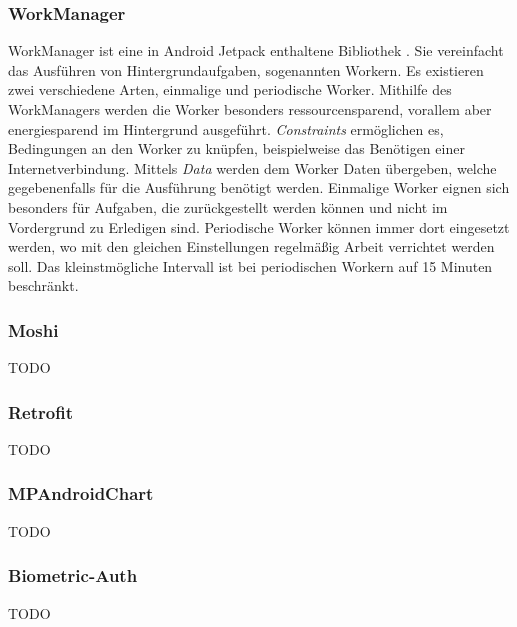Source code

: \documentclass[a4paper]{article}
\begin{document}
\subsubsection{WorkManager}
\label{subsubsec:technologies:bibs:workmanager}
WorkManager ist eine in Android Jetpack enthaltene Bibliothek \autocite{android_workmanager}. Sie vereinfacht das Ausführen von Hintergrundaufgaben, sogenannten Workern. Es existieren zwei verschiedene Arten, einmalige und periodische Worker. Mithilfe des WorkManagers werden die Worker besonders ressourcensparend, vorallem aber energiesparend im Hintergrund ausgeführt. \textit{Constraints} ermöglichen es, Bedingungen an den Worker zu knüpfen, beispielweise das Benötigen einer Internetverbindung. Mittels \textit{Data} werden dem Worker Daten übergeben, welche gegebenenfalls für die Ausführung benötigt werden. Einmalige Worker eignen sich besonders für Aufgaben, die zurückgestellt werden können und nicht im Vordergrund zu Erledigen sind. Periodische Worker können immer dort eingesetzt werden, wo mit den gleichen Einstellungen regelmäßig Arbeit verrichtet werden soll. Das kleinstmögliche Intervall ist bei periodischen Workern auf 15 Minuten beschränkt.


\subsubsection{Moshi}
\label{subsubsec:technologies:bibs:moshi}
TODO


\subsubsection{Retrofit}
\label{subsubsec:technologies:bibs:retrofit}
TODO


\subsubsection{MPAndroidChart}
\label{subsubsec:technologies:bibs:mpandroidchart}
TODO


\subsubsection{Biometric-Auth}
\label{subsubsec:technologies:bibs:biometricauth}
TODO
\end{document}
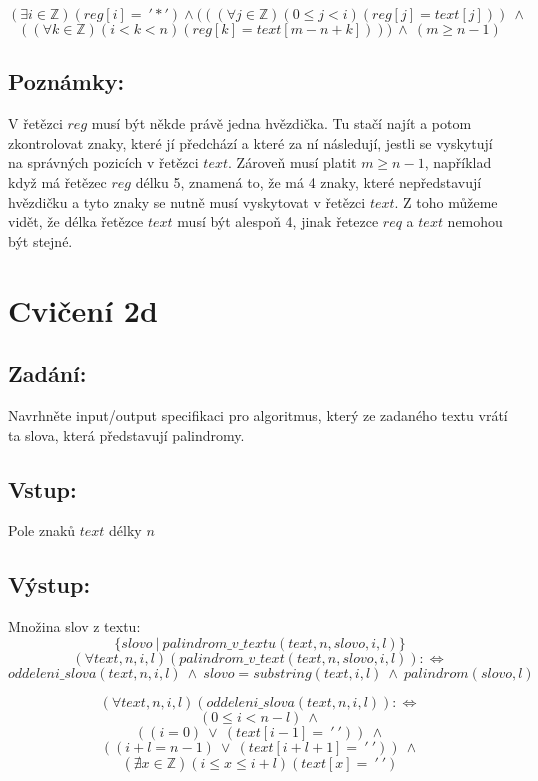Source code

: \documentclass{article}
\newcommand{\Z}{\mathbb{Z}}
\begin{document}
$$(\exists i \in \Z)(reg[i] =\ '*') \wedge (((\forall j \in \Z)(0 \leq j < i)(reg[j] = text[j])) \ \wedge $$
$$((\forall k \in \Z)(i < k < n)(reg[k] = text[m-n+k]))) \ \wedge \ (m \geq n - 1)$$

\subsection{Poznámky:}

V řetězci $reg$ musí být někde právě jedna hvězdička. Tu stačí najít a potom zkontrolovat znaky, které jí předchází a které za ní následují, jestli se vyskytují na správných pozicích v řetězci $text$. Zároveň musí platit $m \geq n - 1$, například když má řetězec $reg$ délku 5, znamená to, že má 4 znaky, které nepředstavují hvězdičku a tyto znaky se nutně musí vyskytovat v řetězci $text$. Z toho můžeme vidět, že délka řetězce $text$ musí být alespoň 4, jinak řetezce $req$ a $text$ nemohou být stejné.

\section{Cvičení 2d}

\subsection{Zadání:}

Navrhněte input/output specifikaci pro algoritmus, který ze zadaného textu vrátí ta slova, která představují palindromy.

\subsection{Vstup:}

Pole znaků $text$ délky $n$

\subsection{Výstup:}

Množina slov z textu: 
$$\{slovo\ |\ palindrom\_v\_textu(text,n,slovo,i,l)\}$$ \newline
$$(\forall text,n,i,l)(palindrom\_v\_text(text,n,slovo,i,l)):\Leftrightarrow $$
$$ oddeleni\_slova(text,n,i,l)\ \wedge \ slovo=substring(text,i,l)\ \wedge \ palindrom(slovo,l)$$ \newline

$$(\forall text,n,i,l)(oddeleni\_slova(text,n,i,l)): \Leftrightarrow $$
$$ (0 \leq i < n - l) \ \wedge $$
$$ ((i=0) \ \lor \  (text[i-1]=\ '\ '))\ \wedge $$
$$ ((i+l=n-1) \ \lor \ (text[i+l+1]=\ '\ ')) \ \wedge $$
$$ (\nexists x \in \Z)(i \leq x \leq i+l)(text[x]=\ '\ ')$$ \newline
\end{document}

════════

### WHAT YOU HAVE TO DO
Provide only the count of lines within the entries above that include the string "oddeleni".

### FINISHED EXERCISE
2